* EXERCISE DESCRIPTION
When a line in the entries contains the word "activities", copy that line in full.

* GIVEN INFORMATION

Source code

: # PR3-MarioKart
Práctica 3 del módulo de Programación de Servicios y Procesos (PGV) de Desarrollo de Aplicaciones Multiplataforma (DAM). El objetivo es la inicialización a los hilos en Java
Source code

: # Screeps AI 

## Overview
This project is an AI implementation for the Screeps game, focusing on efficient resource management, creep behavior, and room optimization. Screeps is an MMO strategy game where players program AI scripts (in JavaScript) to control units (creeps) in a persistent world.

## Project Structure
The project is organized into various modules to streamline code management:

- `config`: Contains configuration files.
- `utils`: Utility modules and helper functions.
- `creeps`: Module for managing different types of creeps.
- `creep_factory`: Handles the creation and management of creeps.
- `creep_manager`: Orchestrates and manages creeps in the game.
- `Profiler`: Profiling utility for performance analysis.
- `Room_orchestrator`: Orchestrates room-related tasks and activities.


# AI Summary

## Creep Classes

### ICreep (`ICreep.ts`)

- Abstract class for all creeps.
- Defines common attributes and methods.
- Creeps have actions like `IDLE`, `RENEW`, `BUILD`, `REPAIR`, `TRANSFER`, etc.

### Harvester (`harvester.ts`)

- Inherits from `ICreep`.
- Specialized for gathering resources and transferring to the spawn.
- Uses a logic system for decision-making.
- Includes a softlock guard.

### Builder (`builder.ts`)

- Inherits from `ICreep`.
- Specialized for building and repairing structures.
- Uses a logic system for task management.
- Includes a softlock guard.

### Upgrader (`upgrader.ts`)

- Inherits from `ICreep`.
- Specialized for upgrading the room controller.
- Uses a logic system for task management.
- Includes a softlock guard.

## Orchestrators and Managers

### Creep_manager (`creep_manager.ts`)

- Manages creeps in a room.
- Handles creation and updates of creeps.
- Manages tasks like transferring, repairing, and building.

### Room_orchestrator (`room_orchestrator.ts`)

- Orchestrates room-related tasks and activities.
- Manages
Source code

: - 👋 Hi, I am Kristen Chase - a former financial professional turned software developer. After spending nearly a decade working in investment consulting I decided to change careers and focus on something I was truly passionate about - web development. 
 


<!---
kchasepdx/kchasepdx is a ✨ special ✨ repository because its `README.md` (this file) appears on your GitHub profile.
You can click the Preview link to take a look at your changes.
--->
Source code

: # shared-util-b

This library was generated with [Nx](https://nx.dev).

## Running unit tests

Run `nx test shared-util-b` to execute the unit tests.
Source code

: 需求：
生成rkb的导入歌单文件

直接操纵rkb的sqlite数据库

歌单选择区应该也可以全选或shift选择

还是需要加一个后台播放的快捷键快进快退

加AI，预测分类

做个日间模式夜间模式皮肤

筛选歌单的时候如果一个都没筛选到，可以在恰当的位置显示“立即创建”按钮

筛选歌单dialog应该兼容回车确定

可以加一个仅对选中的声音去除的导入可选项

* EXERCISE RESPONSE
- `Room_orchestrator`: Orchestrates room-related tasks and activities.
- Orchestrates room-related tasks and activities.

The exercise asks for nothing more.